> ASSIGNMENT
Output only the lines below from the one holding "- Communicated the" down to the one holding "Este é o repositório", both end lines included and every picture dropped.

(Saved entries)

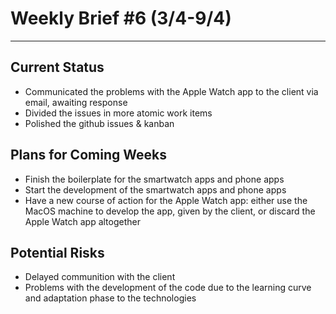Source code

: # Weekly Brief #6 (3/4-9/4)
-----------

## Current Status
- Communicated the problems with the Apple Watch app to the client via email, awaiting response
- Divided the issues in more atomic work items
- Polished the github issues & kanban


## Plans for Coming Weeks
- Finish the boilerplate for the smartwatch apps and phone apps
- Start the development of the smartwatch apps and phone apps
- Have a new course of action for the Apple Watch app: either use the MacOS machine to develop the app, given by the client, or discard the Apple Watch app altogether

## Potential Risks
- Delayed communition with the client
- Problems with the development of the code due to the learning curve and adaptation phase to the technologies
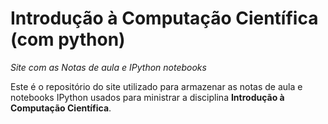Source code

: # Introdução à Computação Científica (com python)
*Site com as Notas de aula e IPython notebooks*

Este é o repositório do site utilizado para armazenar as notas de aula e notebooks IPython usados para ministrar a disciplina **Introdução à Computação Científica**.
--
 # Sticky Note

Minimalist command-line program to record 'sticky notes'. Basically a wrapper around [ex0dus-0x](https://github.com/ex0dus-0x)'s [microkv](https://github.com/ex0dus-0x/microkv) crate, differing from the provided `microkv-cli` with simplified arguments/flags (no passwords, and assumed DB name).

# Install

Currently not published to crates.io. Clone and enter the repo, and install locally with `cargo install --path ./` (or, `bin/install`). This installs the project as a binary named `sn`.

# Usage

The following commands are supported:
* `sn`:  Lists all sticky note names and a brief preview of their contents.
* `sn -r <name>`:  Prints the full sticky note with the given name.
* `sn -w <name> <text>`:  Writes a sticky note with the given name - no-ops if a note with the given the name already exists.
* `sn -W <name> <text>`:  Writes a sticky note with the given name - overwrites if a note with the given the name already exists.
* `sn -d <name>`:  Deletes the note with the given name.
--
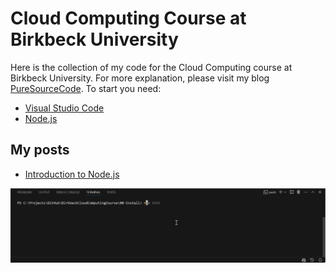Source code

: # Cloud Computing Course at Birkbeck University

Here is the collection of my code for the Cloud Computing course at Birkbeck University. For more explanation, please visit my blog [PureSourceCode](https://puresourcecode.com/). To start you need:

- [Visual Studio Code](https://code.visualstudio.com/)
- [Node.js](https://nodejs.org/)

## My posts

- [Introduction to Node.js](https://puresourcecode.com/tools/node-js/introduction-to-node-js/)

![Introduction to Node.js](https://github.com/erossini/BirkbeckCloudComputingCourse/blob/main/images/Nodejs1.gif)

> EXERCISE RESULT
- Communicated the problems with the Apple Watch app to the client via email, awaiting response
- Divided the issues in more atomic work items
- Polished the github issues & kanban


## Plans for Coming Weeks
- Finish the boilerplate for the smartwatch apps and phone apps
- Start the development of the smartwatch apps and phone apps
- Have a new course of action for the Apple Watch app: either use the MacOS machine to develop the app, given by the client, or discard the Apple Watch app altogether

## Potential Risks
- Delayed communition with the client
- Problems with the development of the code due to the learning curve and adaptation phase to the technologies
Source code

: # Introdução à Computação Científica (com python)
*Site com as Notas de aula e IPython notebooks*

Este é o repositório do site utilizado para armazenar as notas de aula e notebooks IPython usados para ministrar a disciplina **Introdução à Computação Científica**.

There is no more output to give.